Once the various taxes had been deducted, according to the laws of the United Kingdom, there was less money than expected, but still enough to make each Forway family prosperous when it was shared out between them.
I went there in the following spring. I had been commissioned to write a piece called “The Last Days of Forway” for a Sunday colour supplement.
The Yetts family had already left, with the baby whose name had been changed from Independence to Elizabeth. Annie Foggo had married a publican from Plymouth but come back to Forway for the occasion. All the others were sticking it out to
the end, though they knew it was only for a few months more. Even the Lisles had made their plan. Thetis was going into partnership with a general practitioner in the Outer Hebrides.

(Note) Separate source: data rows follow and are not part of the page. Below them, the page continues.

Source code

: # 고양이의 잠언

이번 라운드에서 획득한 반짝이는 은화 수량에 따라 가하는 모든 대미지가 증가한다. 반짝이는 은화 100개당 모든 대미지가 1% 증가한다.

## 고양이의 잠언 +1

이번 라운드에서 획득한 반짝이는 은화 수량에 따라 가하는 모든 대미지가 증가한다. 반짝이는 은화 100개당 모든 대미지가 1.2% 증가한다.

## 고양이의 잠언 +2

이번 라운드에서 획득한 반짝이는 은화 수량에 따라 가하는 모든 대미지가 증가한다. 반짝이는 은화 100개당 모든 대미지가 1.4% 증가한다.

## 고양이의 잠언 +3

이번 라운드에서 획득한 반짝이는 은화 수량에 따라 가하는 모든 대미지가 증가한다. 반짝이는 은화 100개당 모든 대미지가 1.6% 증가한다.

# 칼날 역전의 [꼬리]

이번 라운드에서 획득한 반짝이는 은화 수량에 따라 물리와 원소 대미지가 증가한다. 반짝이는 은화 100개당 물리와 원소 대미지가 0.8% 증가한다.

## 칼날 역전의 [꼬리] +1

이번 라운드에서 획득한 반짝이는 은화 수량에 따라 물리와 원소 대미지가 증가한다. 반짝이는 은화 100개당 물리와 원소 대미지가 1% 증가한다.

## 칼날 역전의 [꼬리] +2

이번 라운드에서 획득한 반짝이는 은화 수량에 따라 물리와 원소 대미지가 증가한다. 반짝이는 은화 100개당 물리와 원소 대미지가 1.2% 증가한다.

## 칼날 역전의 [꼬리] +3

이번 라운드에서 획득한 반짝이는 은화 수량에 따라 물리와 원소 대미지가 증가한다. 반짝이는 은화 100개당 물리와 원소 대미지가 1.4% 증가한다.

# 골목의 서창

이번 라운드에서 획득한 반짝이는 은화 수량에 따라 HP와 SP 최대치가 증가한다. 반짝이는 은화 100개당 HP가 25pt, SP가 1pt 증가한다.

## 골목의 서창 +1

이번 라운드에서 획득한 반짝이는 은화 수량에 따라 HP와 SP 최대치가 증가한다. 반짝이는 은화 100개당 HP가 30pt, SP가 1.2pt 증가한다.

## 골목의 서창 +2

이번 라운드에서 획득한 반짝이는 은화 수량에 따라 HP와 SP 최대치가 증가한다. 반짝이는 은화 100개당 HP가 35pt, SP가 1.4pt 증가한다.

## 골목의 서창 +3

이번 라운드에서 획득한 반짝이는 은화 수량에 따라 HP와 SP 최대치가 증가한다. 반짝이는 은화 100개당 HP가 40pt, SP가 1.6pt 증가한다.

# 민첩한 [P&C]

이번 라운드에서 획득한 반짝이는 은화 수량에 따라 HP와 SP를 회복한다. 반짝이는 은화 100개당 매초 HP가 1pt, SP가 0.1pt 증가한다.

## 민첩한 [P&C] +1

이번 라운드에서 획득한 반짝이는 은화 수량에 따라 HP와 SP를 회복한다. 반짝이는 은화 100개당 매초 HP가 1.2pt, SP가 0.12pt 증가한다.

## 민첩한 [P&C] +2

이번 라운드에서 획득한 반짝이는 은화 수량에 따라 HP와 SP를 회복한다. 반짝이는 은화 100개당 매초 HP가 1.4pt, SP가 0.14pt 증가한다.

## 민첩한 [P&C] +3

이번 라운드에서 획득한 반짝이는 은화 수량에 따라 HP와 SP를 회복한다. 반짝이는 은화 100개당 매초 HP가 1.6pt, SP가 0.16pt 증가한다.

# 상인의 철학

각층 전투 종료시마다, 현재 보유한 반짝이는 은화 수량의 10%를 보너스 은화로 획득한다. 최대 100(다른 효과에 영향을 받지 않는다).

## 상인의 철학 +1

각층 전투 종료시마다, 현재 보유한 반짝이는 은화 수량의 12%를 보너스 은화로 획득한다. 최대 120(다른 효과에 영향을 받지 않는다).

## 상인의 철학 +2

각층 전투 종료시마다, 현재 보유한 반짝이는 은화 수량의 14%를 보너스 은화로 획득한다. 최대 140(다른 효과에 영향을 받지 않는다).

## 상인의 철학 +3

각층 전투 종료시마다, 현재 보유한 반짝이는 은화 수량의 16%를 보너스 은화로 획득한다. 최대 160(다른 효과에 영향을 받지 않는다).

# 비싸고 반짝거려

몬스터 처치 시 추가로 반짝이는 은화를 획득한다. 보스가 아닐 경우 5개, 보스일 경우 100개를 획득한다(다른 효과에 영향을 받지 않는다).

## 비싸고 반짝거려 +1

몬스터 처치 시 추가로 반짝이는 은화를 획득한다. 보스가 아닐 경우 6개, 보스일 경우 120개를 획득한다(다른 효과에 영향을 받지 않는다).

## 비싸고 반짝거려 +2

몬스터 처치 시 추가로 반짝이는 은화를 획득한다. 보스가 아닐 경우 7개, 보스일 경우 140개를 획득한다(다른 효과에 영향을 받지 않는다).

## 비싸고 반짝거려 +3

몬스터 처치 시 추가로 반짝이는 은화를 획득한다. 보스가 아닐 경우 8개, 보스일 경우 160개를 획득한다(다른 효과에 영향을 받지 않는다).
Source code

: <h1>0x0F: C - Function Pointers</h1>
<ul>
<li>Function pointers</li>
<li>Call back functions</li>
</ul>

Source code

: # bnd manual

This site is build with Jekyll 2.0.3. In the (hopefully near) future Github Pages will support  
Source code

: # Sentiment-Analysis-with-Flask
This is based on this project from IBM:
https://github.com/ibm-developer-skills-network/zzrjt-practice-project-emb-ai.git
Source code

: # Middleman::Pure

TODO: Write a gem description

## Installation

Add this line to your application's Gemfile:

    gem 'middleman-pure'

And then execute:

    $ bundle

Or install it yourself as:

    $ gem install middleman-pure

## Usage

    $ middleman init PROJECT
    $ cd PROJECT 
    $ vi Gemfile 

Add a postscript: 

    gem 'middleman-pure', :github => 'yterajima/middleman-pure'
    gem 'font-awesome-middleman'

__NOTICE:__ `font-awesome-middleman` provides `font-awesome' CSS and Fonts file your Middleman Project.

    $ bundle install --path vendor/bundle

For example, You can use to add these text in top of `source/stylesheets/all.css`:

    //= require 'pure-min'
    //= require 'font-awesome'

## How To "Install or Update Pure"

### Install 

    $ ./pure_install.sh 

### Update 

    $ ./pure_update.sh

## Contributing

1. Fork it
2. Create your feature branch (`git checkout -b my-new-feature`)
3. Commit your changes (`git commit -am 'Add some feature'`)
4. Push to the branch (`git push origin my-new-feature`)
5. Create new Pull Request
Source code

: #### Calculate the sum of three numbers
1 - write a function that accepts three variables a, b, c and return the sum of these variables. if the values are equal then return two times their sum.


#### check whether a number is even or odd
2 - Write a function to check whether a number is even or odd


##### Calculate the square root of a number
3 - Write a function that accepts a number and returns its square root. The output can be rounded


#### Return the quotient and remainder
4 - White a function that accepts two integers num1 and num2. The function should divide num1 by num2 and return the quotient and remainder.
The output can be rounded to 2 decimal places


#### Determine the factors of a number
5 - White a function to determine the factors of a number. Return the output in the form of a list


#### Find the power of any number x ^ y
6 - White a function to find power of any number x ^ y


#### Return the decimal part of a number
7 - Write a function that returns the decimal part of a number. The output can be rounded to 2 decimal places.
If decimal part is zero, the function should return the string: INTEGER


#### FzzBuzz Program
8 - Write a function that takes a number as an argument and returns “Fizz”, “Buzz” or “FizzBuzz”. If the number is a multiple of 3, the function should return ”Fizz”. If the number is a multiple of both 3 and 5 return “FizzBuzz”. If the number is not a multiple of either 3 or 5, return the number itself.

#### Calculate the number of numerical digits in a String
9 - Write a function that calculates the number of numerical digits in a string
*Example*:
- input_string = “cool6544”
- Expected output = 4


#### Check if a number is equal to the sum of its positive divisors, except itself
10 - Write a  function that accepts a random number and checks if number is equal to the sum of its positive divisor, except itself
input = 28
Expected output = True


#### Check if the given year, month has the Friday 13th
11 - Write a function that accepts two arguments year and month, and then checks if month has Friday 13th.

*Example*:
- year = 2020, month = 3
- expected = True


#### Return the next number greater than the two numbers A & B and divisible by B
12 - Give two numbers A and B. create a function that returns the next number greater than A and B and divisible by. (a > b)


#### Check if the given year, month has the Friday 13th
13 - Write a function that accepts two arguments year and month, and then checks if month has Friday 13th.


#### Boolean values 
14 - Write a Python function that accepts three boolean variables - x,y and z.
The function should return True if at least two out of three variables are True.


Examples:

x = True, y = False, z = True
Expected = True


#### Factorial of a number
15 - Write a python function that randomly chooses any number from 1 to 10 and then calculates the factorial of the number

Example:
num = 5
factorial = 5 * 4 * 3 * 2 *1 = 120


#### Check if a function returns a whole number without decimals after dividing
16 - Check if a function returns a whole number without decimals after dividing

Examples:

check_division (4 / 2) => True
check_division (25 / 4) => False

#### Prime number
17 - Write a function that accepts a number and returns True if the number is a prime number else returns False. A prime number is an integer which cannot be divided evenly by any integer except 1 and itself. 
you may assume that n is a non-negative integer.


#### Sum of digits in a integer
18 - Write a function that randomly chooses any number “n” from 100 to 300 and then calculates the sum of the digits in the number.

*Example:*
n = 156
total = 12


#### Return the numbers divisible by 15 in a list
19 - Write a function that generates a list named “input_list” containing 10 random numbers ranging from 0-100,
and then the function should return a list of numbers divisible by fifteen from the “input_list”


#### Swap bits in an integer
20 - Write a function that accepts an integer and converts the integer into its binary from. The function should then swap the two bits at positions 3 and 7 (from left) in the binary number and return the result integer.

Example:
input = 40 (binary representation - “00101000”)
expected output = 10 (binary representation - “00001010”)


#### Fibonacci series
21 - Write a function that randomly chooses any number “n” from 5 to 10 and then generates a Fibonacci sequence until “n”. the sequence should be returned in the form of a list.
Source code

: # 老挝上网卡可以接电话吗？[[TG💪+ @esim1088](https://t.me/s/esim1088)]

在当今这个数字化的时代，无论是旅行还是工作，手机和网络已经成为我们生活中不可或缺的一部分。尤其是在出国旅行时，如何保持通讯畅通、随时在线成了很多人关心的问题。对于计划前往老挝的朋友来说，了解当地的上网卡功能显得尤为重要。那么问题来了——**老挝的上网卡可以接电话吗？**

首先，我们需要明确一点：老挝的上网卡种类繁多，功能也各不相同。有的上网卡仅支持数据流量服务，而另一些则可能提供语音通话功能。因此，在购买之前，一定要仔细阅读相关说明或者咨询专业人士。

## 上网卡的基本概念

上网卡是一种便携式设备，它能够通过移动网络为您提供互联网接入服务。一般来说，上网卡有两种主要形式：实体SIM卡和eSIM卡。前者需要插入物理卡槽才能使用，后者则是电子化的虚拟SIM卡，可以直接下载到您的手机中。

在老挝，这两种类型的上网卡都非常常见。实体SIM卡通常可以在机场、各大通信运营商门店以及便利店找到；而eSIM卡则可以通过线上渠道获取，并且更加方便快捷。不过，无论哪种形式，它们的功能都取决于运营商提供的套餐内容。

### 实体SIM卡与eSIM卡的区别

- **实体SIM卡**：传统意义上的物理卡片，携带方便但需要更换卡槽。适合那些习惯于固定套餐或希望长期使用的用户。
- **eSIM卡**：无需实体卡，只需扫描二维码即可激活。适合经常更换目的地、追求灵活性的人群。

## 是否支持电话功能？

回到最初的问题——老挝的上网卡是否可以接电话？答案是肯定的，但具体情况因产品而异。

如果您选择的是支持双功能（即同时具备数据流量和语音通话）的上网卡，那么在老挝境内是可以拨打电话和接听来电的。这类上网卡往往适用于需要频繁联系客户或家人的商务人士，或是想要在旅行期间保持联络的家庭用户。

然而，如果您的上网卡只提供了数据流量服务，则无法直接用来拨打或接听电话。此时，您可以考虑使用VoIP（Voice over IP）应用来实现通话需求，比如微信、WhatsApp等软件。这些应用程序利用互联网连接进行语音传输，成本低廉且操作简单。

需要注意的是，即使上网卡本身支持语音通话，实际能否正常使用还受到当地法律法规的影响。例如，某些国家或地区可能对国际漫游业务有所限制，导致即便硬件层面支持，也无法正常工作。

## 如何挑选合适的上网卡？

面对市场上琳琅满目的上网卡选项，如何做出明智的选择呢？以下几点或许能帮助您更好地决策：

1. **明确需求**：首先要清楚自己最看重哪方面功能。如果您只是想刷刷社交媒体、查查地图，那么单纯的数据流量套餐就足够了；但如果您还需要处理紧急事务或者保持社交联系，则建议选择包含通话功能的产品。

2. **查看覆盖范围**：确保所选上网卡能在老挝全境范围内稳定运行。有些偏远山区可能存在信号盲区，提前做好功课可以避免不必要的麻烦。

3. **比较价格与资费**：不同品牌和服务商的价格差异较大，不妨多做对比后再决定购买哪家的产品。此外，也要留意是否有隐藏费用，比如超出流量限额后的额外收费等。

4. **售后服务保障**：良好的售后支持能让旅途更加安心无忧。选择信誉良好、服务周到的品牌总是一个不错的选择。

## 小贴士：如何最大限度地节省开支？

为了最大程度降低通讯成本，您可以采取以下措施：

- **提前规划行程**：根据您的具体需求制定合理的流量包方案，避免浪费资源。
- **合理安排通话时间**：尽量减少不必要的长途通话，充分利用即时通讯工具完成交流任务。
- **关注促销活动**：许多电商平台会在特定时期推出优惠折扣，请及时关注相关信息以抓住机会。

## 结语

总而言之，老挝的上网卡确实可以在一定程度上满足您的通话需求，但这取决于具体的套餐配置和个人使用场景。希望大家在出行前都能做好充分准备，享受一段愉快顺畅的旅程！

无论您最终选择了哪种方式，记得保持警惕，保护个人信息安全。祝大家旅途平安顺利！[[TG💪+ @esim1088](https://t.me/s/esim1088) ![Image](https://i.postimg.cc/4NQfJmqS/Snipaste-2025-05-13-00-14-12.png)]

The three governments that claimed the rights to Forway had agreed that whichever of them was adjudged its historical owner at the International Court would facilitate the completion of the oil rig and terminal, so that the only dispute, like all disputes are in the end, was about money.
Meanwhile, at the second attempt, the first and last Royal Visit was to take place. I was standing in the Press pound in The Square on Forway when the Royal Yacht anchored in the island’s waters. The islanders cheered continuously as the launch was lowered, the Visitor descended to it, and the pipes shrilled. There were tears in most eyes, even my own, when those feet touched the pier, and there arose to the top of the newly erected flagpole that brightly coloured scrap of fabric, the Union Flag.